When qualifying a franchise candidate who is here on an employment-based visa or who is the derivative beneficiary of an employment-based visa holder, a franchisor needs to know where the primary visa holder is in the green card process. If the green card application has not been filed, the primary visa holder must continue working for his or her sponsoring company, but his or her spouse may be able to qualify for work authorization. If a green card application is pending, the primary visa holder may be able to leave his or her employment and devote full-time efforts to a franchised business, so long as an employment authorization card has been issued (employment authorization processing times currently run about 90 days). If a green card has been issued, the primary beneficiary may leave the sponsoring employer after working for that employer for a relatively short time, and devote full-time efforts to the franchised business.

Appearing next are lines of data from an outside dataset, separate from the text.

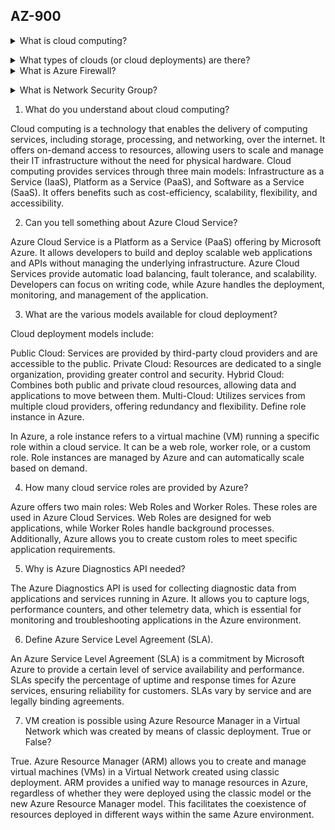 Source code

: ## AZ-900

<details>
<summary>What is cloud computing?</summary><br><b>

[Wikipedia](https://en.wikipedia.org/wiki/Cloud_computing): "Cloud computing is the on-demand availability of computer system resources, especially data storage (cloud storage) and computing power, without direct active management by the user"
</b></details>

<details>
<summary>What types of clouds (or cloud deployments) are there?</summary><br><b>

  * Public - Cloud services sharing computing resources among multiple customers
  * Private - Cloud services having computing resources limited to specific customer or organization, managed by third party or organizations itself
  * Hybrid - Combination of public and private clouds
</b></details>


<details>
<summary>What is Azure Firewall?</summary><br><b>

Azure Firewall is a cloud-native and intelligent network firewall security service that provides the best of breed threat protection for your cloud workloads running in Azure.
</b></details>


<details>
<summary>What is Network Security Group?</summary><br><b>

A network security group contains security rules that allow or deny inbound network traffic to, or outbound network traffic from, several types of Azure resources. For each rule, you can specify source and destination, port, and protocol.
</b></details>

1.	What do you understand about cloud computing?

Cloud computing is a technology that enables the delivery of computing services, including storage, processing, and networking, over the internet. It offers on-demand access to resources, allowing users to scale and manage their IT infrastructure without the need for physical hardware. Cloud computing provides services through three main models: Infrastructure as a Service (IaaS), Platform as a Service (PaaS), and Software as a Service (SaaS). It offers benefits such as cost-efficiency, scalability, flexibility, and accessibility.

2.	Can you tell something about Azure Cloud Service?

Azure Cloud Service is a Platform as a Service (PaaS) offering by Microsoft Azure. It allows developers to build and deploy scalable web applications and APIs without managing the underlying infrastructure. Azure Cloud Services provide automatic load balancing, fault tolerance, and scalability. Developers can focus on writing code, while Azure handles the deployment, monitoring, and management of the application.

3.	What are the various models available for cloud deployment?

Cloud deployment models include:

Public Cloud: Services are provided by third-party cloud providers and are accessible to the public.
Private Cloud: Resources are dedicated to a single organization, providing greater control and security.
Hybrid Cloud: Combines both public and private cloud resources, allowing data and applications to move between them.
Multi-Cloud: Utilizes services from multiple cloud providers, offering redundancy and flexibility.
Define role instance in Azure.

In Azure, a role instance refers to a virtual machine (VM) running a specific role within a cloud service. It can be a web role, worker role, or a custom role. Role instances are managed by Azure and can automatically scale based on demand.

4.	How many cloud service roles are provided by Azure?

Azure offers two main roles: Web Roles and Worker Roles. These roles are used in Azure Cloud Services. Web Roles are designed for web applications, while Worker Roles handle background processes. Additionally, Azure allows you to create custom roles to meet specific application requirements.

5.	Why is Azure Diagnostics API needed?

The Azure Diagnostics API is used for collecting diagnostic data from applications and services running in Azure. It allows you to capture logs, performance counters, and other telemetry data, which is essential for monitoring and troubleshooting applications in the Azure environment.

6.	Define Azure Service Level Agreement (SLA).

An Azure Service Level Agreement (SLA) is a commitment by Microsoft Azure to provide a certain level of service availability and performance. SLAs specify the percentage of uptime and response times for Azure services, ensuring reliability for customers. SLAs vary by service and are legally binding agreements.

7.	VM creation is possible using Azure Resource Manager in a Virtual Network which was created by means of classic deployment. True or False?

True. Azure Resource Manager (ARM) allows you to create and manage virtual machines (VMs) in a Virtual Network created using classic deployment. ARM provides a unified way to manage resources in Azure, regardless of whether they were deployed using the classic model or the new Azure Resource Manager model. This facilitates the coexistence of resources deployed in different ways within the same Azure environment.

Also important to the franchise community is the E-2 Treaty Investor visa. Similar to the EB-5 visa (discussed above), the E-2 visa grants temporary immigration status to foreign nationals of treaty countries who are willing to invest a “substantial amount of capital” in a new U.S. business enterprise. While “substantial amount of capital” is not defined anywhere, practitioners recommend that an investor plan to invest at least $100,000 of his or her own funds. To qualify for an E-2 visa, the investor must show that he or she has “possession of and control over” the funds and has earned the funds legally. The investor also must show that the investment capital is “in the process of being invested” (i.e., irrevocably committed to the enterprise) at the time the application is filed (in other words, having a signed franchise agreement and funds deposited into an escrow account).

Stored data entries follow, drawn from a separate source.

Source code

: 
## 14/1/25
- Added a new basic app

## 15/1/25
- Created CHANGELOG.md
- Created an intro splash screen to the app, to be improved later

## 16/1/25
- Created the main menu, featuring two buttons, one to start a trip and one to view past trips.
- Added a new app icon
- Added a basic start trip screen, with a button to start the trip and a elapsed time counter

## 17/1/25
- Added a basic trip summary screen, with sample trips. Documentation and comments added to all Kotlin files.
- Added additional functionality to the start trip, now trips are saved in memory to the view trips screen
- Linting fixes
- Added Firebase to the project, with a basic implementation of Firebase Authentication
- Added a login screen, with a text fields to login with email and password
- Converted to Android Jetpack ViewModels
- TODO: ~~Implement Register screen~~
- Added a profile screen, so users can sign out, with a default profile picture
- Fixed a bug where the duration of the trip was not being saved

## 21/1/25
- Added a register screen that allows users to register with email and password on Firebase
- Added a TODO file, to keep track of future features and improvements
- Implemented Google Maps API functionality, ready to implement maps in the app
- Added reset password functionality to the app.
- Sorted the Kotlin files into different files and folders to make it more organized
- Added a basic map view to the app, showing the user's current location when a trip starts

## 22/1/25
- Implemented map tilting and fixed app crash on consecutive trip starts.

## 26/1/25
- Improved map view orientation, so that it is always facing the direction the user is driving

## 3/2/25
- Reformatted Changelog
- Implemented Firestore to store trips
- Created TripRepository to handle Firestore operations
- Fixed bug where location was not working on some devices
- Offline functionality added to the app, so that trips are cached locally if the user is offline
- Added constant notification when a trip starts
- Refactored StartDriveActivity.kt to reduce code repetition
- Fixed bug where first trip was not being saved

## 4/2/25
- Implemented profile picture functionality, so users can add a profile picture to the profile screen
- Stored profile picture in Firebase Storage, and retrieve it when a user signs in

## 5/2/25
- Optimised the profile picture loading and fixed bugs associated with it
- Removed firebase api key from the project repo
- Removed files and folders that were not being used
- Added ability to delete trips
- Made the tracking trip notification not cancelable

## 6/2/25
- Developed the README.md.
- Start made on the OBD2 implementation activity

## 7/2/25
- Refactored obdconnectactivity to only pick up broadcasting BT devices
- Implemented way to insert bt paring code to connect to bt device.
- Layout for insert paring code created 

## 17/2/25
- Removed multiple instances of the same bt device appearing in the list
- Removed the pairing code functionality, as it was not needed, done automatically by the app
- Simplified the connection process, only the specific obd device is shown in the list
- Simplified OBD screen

The E-2 is a temporary visa issued for an initial two-year period that can be renewed indefinitely in additional two-year increments, so long as the investment still meets eligibility requirements at the time of each renewal. If the investment enterprise fails or the business is sold, the visa expires and the individual must leave the United States. Therefore, like the EB-5 visa holder, the E-2 visa holder will be looking for a long-term investment.

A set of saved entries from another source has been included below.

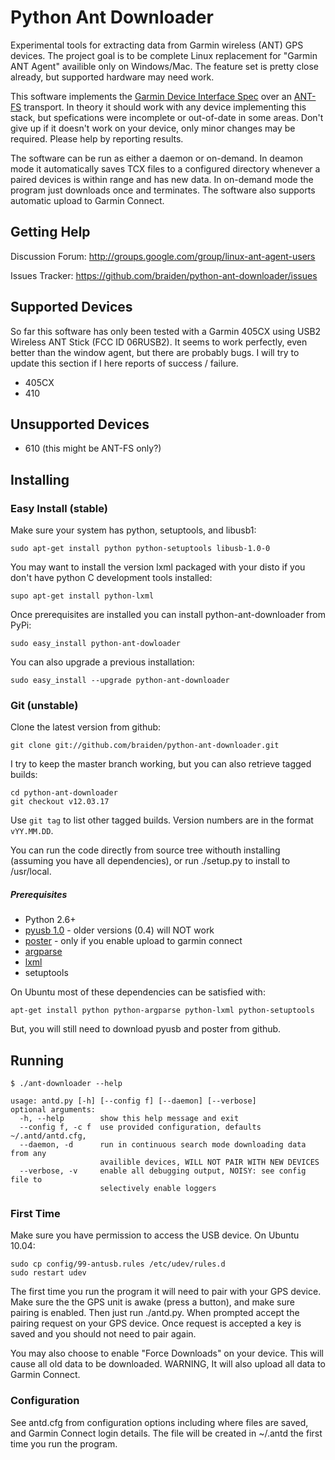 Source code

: # Python Ant Downloader

Experimental tools for extracting data from Garmin wireless (ANT) GPS devices. The project goal is to be complete Linux replacement for "Garmin ANT Agent" availible only on Windows/Mac. The feature set is pretty close already, but supported hardware may need work.

This software implements the [Garmin Device Interface Spec](http://www8.garmin.com/support/commProtocol.html) over an [ANT-FS](http://www.thisisant.com) transport. In theory it should work with any device implementing this stack, but spefications were incomplete or out-of-date in some areas. Don't give up if it doesn't work on your device, only minor changes may be required. Please help by reporting results.

The software can be run as either a daemon or on-demand. In deamon mode it automatically saves TCX files to a configured directory whenever a paired devices is within range and has new data. In on-demand mode the program just downloads once and terminates. The software also supports automatic upload to Garmin Connect.

## Getting Help

Discussion Forum: http://groups.google.com/group/linux-ant-agent-users

Issues Tracker: https://github.com/braiden/python-ant-downloader/issues

## Supported Devices

So far this software has only been tested with a Garmin 405CX using USB2 Wireless ANT Stick (FCC ID 06RUSB2). It seems to work perfectly, even better than the window agent, but there are probably bugs. I will try to update this section if I here reports of success / failure.

  * 405CX
  * 410

## Unsupported Devices

  * 610 (this might be ANT-FS only?)

## Installing

### Easy Install (stable)

Make sure your system has python, setuptools, and libusb1:

    sudo apt-get install python python-setuptools libusb-1.0-0

You may want to install the version lxml packaged with your disto if you don't have python C development tools installed:

	supo apt-get install python-lxml

Once prerequisites are installed you can install python-ant-downloader from PyPi:

    sudo easy_install python-ant-dowloader

You can also upgrade a previous installation:

	sudo easy_install --upgrade python-ant-downloader

### Git (unstable)

Clone the latest version from github:

    git clone git://github.com/braiden/python-ant-downloader.git

I try to keep the master branch working, but you can also retrieve tagged builds: 

    cd python-ant-downloader
    git checkout v12.03.17

Use <code>git tag</code> to list other tagged builds. Version numbers are in the format <code>vYY.MM.DD</code>.

You can run the code directly from source tree withouth installing (assuming you have all dependencies), or run ./setup.py to install to /usr/local.

##### Prerequisites

 * Python 2.6+
 * [pyusb 1.0](https://github.com/walac/pyusb) - older versions (0.4) will NOT work
 * [poster](https://github.com/synack/python-poster) - only if you enable upload to garmin connect
 * [argparse](http://pypi.python.org/pypi/argparse)
 * [lxml](http://pypi.python.org/pypi/lxml)
 * setuptools

On Ubuntu most of these dependencies can be satisfied with:

    apt-get install python python-argparse python-lxml python-setuptools

But, you will still need to download pyusb and poster from github.

## Running

	$ ./ant-downloader --help
	
	usage: antd.py [-h] [--config f] [--daemon] [--verbose]
	optional arguments:
	  -h, --help        show this help message and exit
	  --config f, -c f  use provided configuration, defaults ~/.antd/antd.cfg,
	  --daemon, -d      run in continuous search mode downloading data from any
	                    availible devices, WILL NOT PAIR WITH NEW DEVICES
	  --verbose, -v     enable all debugging output, NOISY: see config file to
	                    selectively enable loggers

### First Time

Make sure you have permission to access the USB device. On Ubuntu 10.04:

    sudo cp config/99-antusb.rules /etc/udev/rules.d
	sudo restart udev

The first time you run the program it will need to pair with your GPS device. Make sure the the GPS unit is awake (press a button), and make sure pairing is enabled. Then just run ./antd.py. When prompted accept the pairing request on your GPS device. Once request is accepted a key is saved and you should not need to pair again.

You may also choose to enable "Force Downloads" on your device. This will cause all old data to be downloaded. WARNING, It will also upload all data to Garmin Connect.

### Configuration

See antd.cfg from configuration options including where files are saved, and Garmin Connect login details. The file will be created in ~/.antd the first time you run the program.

Because H1-B and L-1 visas are for a limited duration, employment-based visa holders and their spouses are likely to be prime franchise candidates and view franchise ownership as an opportunity to work and stay in the United States for a longer period of time. This is often achieved by setting up the employee’s spouse as the franchise owner and primary E-2 Treaty Investor, at which point the spouses essentially switch roles: the dependent spouse becomes the primary E-2 visa holder, and the former L-1 or H1-B visa holder becomes the spouse of an E-2 visa holder who qualifies for work authorization.
What Does this Mean for Franchisors?
While permanent residents can be treated the same as U.S. citizens from an immigration law perspective, franchisors need to be sensitive to the potential termination of temporary visas and consider exit strategies beforehand. With that in mind, immigrants can offer significant growth opportunities for the right franchise system. During the franchise qualification process, a franchisor just needs to confirm the applicant’s immigration status and the applicant’s right to work in the United States. From there, the qualification process turns on business considerations. Does this individual have access to capital? Does he or she understand U.S. business practices? And, perhaps most importantly, does the franchisor’s system provide the particular type of support the applicant needs to successfully run a business?